Sunset over Boston's Back Bay
Sunset over Boston's Back Bay

Shot in JPEG, not RAW, and oversharpened a bit, but the image quality is quite good. What's with the grey sky and bright red sunlight?

Thursday, April 8, 2010

iPhone OS 4 and Multitasking

What follows is a first-look at the just-announced multitasking features in the next iPhone OS. It is solely my opinion.

As I predicted in my previous post on the iPad & iPhone and multitasking, Apple is adding multitasking-like support to iPhone OS 4. And as I wildly speculated, that support is largely (although not completely) in the form of background services. Let's take an initial look.

First, as I wrote in my previous post, both the iPad and iPhone support multitasking today. At the system level, many processes run concurrently, and Apple-provided applications are allowed to multitask. What we are discussing here when we say "multitasking" is specifically the ability for third-party applications to multitask.

Second, this is a very early look at what Apple announced at today's event, which is still going on as I type this. Thus, cut me some slack. Developers should consult more detailed documents, which ought to crop up over the next few days and weeks.

What did Apple announce? A lot of spin, actually, but also two simple features. These features do not allow third-party applications to multitask. That is, on iPhone OS 4, as with now, only one applications runs at a time. What these new features do enable is functionality that fulfills many of the same use cases as multitasking. Let's look at them:

Services. Apple is adding a set of service APIs that allow background processes access to a subset of the device's functionality. Such services have access to, at least, notifications, geolocation, deferred computation, VoIP, and media playback. Having a service API limits the ability of background applications to run errant and destroy battery, but that is not a primary concern. As I stated in my previous post, the real concern with multitasking on an embedded, swapless device is memory consumption. Battery life is a straw man. So how do services solve the memory consumption problem? Alone, as described in the event, they don't. But iPhone OS will continue to kill applications that leave the foreground. Thus, applications will need to be refactored to provide a background component that only uses the new Service APIs. Without the risk of unbounded multitasking, memory pressure is greatly relieved.

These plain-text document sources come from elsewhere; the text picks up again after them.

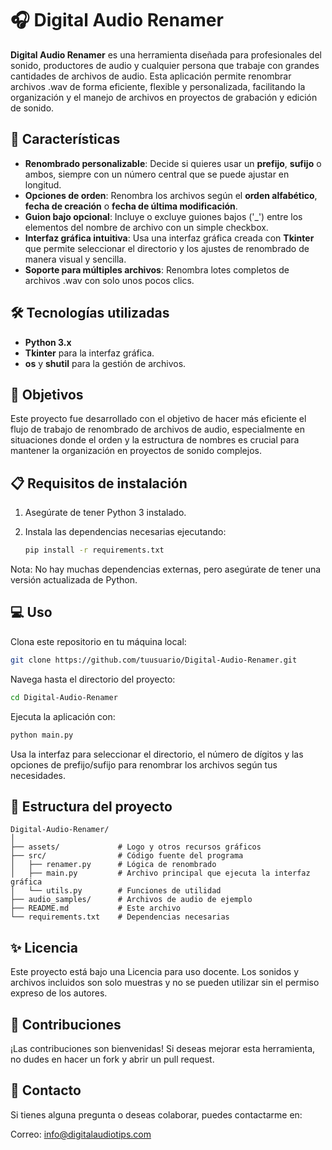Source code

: # 🎧 Digital Audio Renamer

**Digital Audio Renamer** es una herramienta diseñada para profesionales del sonido, productores de audio y cualquier persona que trabaje con grandes cantidades de archivos de audio. Esta aplicación permite renombrar archivos .wav de forma eficiente, flexible y personalizada, facilitando la organización y el manejo de archivos en proyectos de grabación y edición de sonido.

## 🚀 Características

- **Renombrado personalizable**: Decide si quieres usar un **prefijo**, **sufijo** o ambos, siempre con un número central que se puede ajustar en longitud.
- **Opciones de orden**: Renombra los archivos según el **orden alfabético**, **fecha de creación** o **fecha de última modificación**.
- **Guion bajo opcional**: Incluye o excluye guiones bajos ('_') entre los elementos del nombre de archivo con un simple checkbox.
- **Interfaz gráfica intuitiva**: Usa una interfaz gráfica creada con **Tkinter** que permite seleccionar el directorio y los ajustes de renombrado de manera visual y sencilla.
- **Soporte para múltiples archivos**: Renombra lotes completos de archivos .wav con solo unos pocos clics.

## 🛠️ Tecnologías utilizadas

- **Python 3.x**
- **Tkinter** para la interfaz gráfica.
- **os** y **shutil** para la gestión de archivos.
  
## 🎯 Objetivos

Este proyecto fue desarrollado con el objetivo de hacer más eficiente el flujo de trabajo de renombrado de archivos de audio, especialmente en situaciones donde el orden y la estructura de nombres es crucial para mantener la organización en proyectos de sonido complejos.

## 📋 Requisitos de instalación

1. Asegúrate de tener Python 3 instalado.
2. Instala las dependencias necesarias ejecutando:

   ```bash
   pip install -r requirements.txt
   ```

Nota: No hay muchas dependencias externas, pero asegúrate de tener una versión actualizada de Python.

## 💻 Uso
Clona este repositorio en tu máquina local:

   ```bash
   git clone https://github.com/tuusuario/Digital-Audio-Renamer.git
   ```

Navega hasta el directorio del proyecto:

   ```bash
   cd Digital-Audio-Renamer
   ```

Ejecuta la aplicación con:
   
   ```bash
   python main.py
   ```

Usa la interfaz para seleccionar el directorio, el número de dígitos y las opciones de prefijo/sufijo para renombrar los archivos según tus necesidades.

## 📂 Estructura del proyecto

```
Digital-Audio-Renamer/
│
├── assets/             # Logo y otros recursos gráficos
├── src/                # Código fuente del programa
│   ├── renamer.py      # Lógica de renombrado
│   ├── main.py         # Archivo principal que ejecuta la interfaz gráfica
│   └── utils.py        # Funciones de utilidad
├── audio_samples/      # Archivos de audio de ejemplo
├── README.md           # Este archivo
└── requirements.txt    # Dependencias necesarias
```

## ✨ Licencia
Este proyecto está bajo una Licencia para uso docente. Los sonidos y archivos incluidos son solo muestras y no se pueden utilizar sin el permiso expreso de los autores.

## 🤝 Contribuciones
¡Las contribuciones son bienvenidas! Si deseas mejorar esta herramienta, no dudes en hacer un fork y abrir un pull request.

## 📧 Contacto
Si tienes alguna pregunta o deseas colaborar, puedes contactarme en:

Correo: info@digitalaudiotips.com
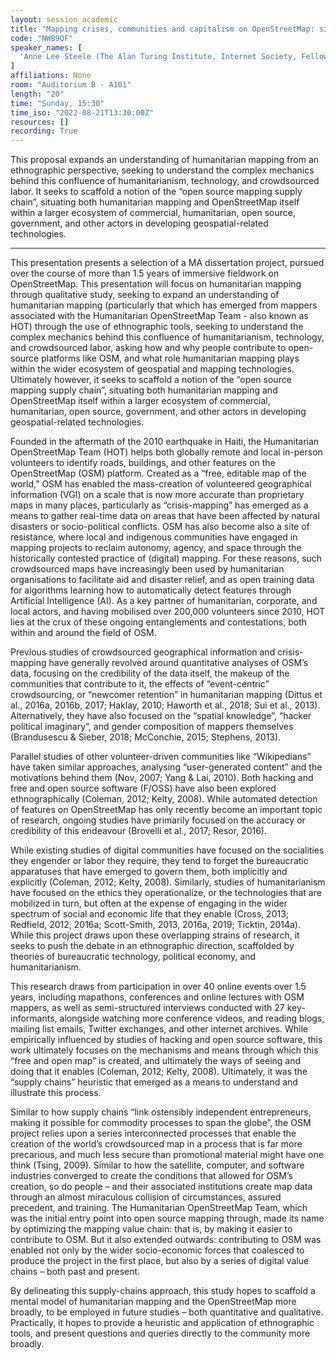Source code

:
 ```yaml
---
layout: session_academic
title: "Mapping crises, communities and capitalism on OpenStreetMap: situating humanitarian mapping in the (open source) mapping supply chain"
code: "NWB9QF"
speaker_names: [
  'Anne Lee Steele (The Alan Turing Institute, Internet Society, Fellow)'
]
affiliations: None
room: "Auditorium B - A101"
length: "20"
time: "Sunday, 15:30"
time_iso: "2022-08-21T13:30:00Z"
resources: []
recording: True
---
```


This proposal expands an understanding of humanitarian mapping from an ethnographic perspective, seeking to understand the complex mechanics behind this confluence of humanitarianism, technology, and crowdsourced labor. It seeks to scaffold a notion of the “open source mapping supply chain”, situating both humanitarian mapping and OpenStreetMap itself within a larger ecosystem of commercial, humanitarian, open source, government, and other actors in developing geospatial-related technologies.

<hr>

This presentation presents a selection of a MA dissertation project, pursued over the course of more than 1.5 years of immersive fieldwork on OpenStreetMap. This presentation will focus on humanitarian mapping through qualitative study, seeking to expand an understanding of humanitarian mapping (particularly that which has emerged from mappers associated with the Humanitarian OpenStreetMap Team - also known as HOT) through the use of ethnographic tools, seeking to understand the complex mechanics behind this confluence of humanitarianism, technology, and crowdsourced labor, asking how and why people contribute to open-source platforms like OSM, and what role humanitarian mapping plays within the wider ecosystem of geospatial and mapping technologies. Ultimately however, it seeks to scaffold a notion of the “open source mapping supply chain”, situating both humanitarian mapping and OpenStreetMap itself within a larger ecosystem of commercial, humanitarian, open source, government, and other actors in developing geospatial-related technologies.

Founded in the aftermath of the 2010 earthquake in Haiti, the Humanitarian OpenStreetMap Team (HOT) helps both globally remote and local in-person volunteers to identify roads, buildings, and other features on the OpenStreetMap (OSM) platform. Created as a “free, editable map of the world,” OSM has enabled the mass-creation of volunteered geographical information (VGI) on a scale that is now more accurate than proprietary maps in many places, particularly as “crisis-mapping” has emerged as a means to gather real-time data on areas that have been affected by natural disasters or socio-political conflicts. OSM has also become also a site of resistance, where local and indigenous communities have engaged in mapping projects to reclaim autonomy, agency, and space through the historically contested practice of (digital) mapping. For these reasons, such crowdsourced maps have increasingly been used by humanitarian organisations to facilitate aid and disaster relief, and as open training data for algorithms learning how to automatically detect features through Artificial Intelligence (AI). As a key partner of humanitarian, corporate, and local actors, and having mobilised over 200,000 volunteers since 2010, HOT lies at the crux of these ongoing entanglements and contestations, both within and around the field of OSM. 

Previous studies of crowdsourced geographical information and crisis-mapping have generally revolved around quantitative analyses of OSM’s data, focusing on the credibility of the data itself, the makeup of the communities that contribute to it, the effects of “event-centric” crowdsourcing, or “newcomer retention” in humanitarian mapping (Dittus et al., 2016a, 2016b, 2017; Haklay, 2010; Haworth et al., 2018; Sui et al., 2013). Alternatively, they have also focused on the “spatial knowledge”, “hacker political imaginary”, and gender composition of mappers themselves (Brandusescu &amp; Sieber, 2018; McConchie, 2015; Stephens, 2013).
 
Parallel studies of other volunteer-driven communities like “Wikipedians” have taken similar approaches, analysing “user-generated content” and the motivations behind them (Nov, 2007; Yang &amp; Lai, 2010). Both hacking and free and open source software (F/OSS) have also been explored ethnographically (Coleman, 2012; Kelty, 2008). While automated detection of features on OpenStreetMap has only recently become an important topic of research, ongoing studies have primarily focused on the accuracy or credibility of this endeavour (Brovelli et al., 2017; Resor, 2016).
 
While existing studies of digital communities have focused on the socialities they engender or labor they require, they tend to forget the bureaucratic apparatuses that have emerged to govern them, both implicitly and explicitly (Coleman, 2012; Kelty, 2008). Similarly, studies of humanitarianism have focused on the ethics they operationalize, or the technologies that are mobilized in turn, but often at the expense of engaging in the wider spectrum of social and economic life that they enable (Cross, 2013; Redfield, 2012, 2016a; Scott-Smith, 2013, 2016a, 2019; Ticktin, 2014a). While this project draws upon these overlapping strains of research, it seeks to push the debate in an ethnographic direction, scaffolded by theories of bureaucratic technology, political economy, and humanitarianism.
 
This research draws from participation in over 40 online events over 1.5 years, including mapathons, conferences and online lectures with OSM mappers, as well as semi-structured interviews conducted with 27 key-informants, alongside watching more conference videos, and reading blogs, mailing list emails, Twitter exchanges, and other internet archives. While empirically influenced by studies of hacking and open source software, this work ultimately focuses on the mechanisms and means through which this “free and open map” is created, and ultimately the ways of seeing and doing that it enables (Coleman, 2012; Kelty, 2008). Ultimately, it was the “supply chains” heuristic that emerged as a means to understand and illustrate this process.

Similar to how supply chains “link ostensibly independent entrepreneurs, making it possible for commodity processes to span the globe”, the OSM project relies upon a series interconnected processes that enable the creation of the world’s crowdsourced map in a process that is far more precarious, and much less secure than promotional material might have one think (Tsing, 2009). Similar to how the satellite, computer, and software industries converged to create the conditions that allowed for OSM’s creation, so do people – and their associated institutions create map data through an almost miraculous collision of circumstances, assured precedent, and training. The Humanitarian OpenStreetMap Team, which was the initial entry point into open source mapping through, made its name by optimizing the mapping value chain: that is, by making it easier to contribute to OSM. But it also extended outwards: contributing to OSM was enabled not only by the wider socio-economic forces that coalesced to produce the project in the first place, but also by a series of digital value chains – both past and present.

By delineating this supply-chains approach, this study hopes to scaffold a mental model of humanitarian mapping and the OpenStreetMap more broadly, to be employed in future studies – both quantitative and qualitative. Practically, it hopes to provide a heuristic and application of ethnographic tools, and present questions and queries directly to the community more broadly.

Serialization. This was tacked onto the end of the discussion of the new services API, as if it was another service. But it is not. Described as "fast app switching" during the event, this is essentially a serialization API. When apps exit, they may choose to save their state to the backing store. When they restart, they reload this state. iPhone OS provides a simple object serializer today, called NSCoder. It is unclear if Apple is just pushing for better use of this class, or if they are adding additional APIs to make serialization both easier and more powerful. Either way, this will make it appear as if applications are actually multitasking—even though they are not—by allowing them to recover their exact state on restart.

So what about these solutions is "gonna be the best?" Nothing. In fact, what was announced is not even multitasking. Moreover, the new functionality isn't anything that other platforms don't offer today. Android, for example, provides excellent support for both of these features via Services and Bundles, respectively. The new iPhone APIs are not novel. But, despite the spin, that isn't what matters. All that matters is the user. If these APIs are sufficiently robust, they will benefit the user by enabling developers to make better apps.

One difference between Android and iPad & iPhone is that Android does not kill applications on task switch. The iPad & iPhone will continue to do so. Thus, in some sense, Android has a third solution to application multitasking: We allow apps to actually multitask until the system experiences memory pressure, at which point our OOM killer is able to kill applications in least-recently-used order. Then, our serialization solution kicks in, making their reload transparent to the user.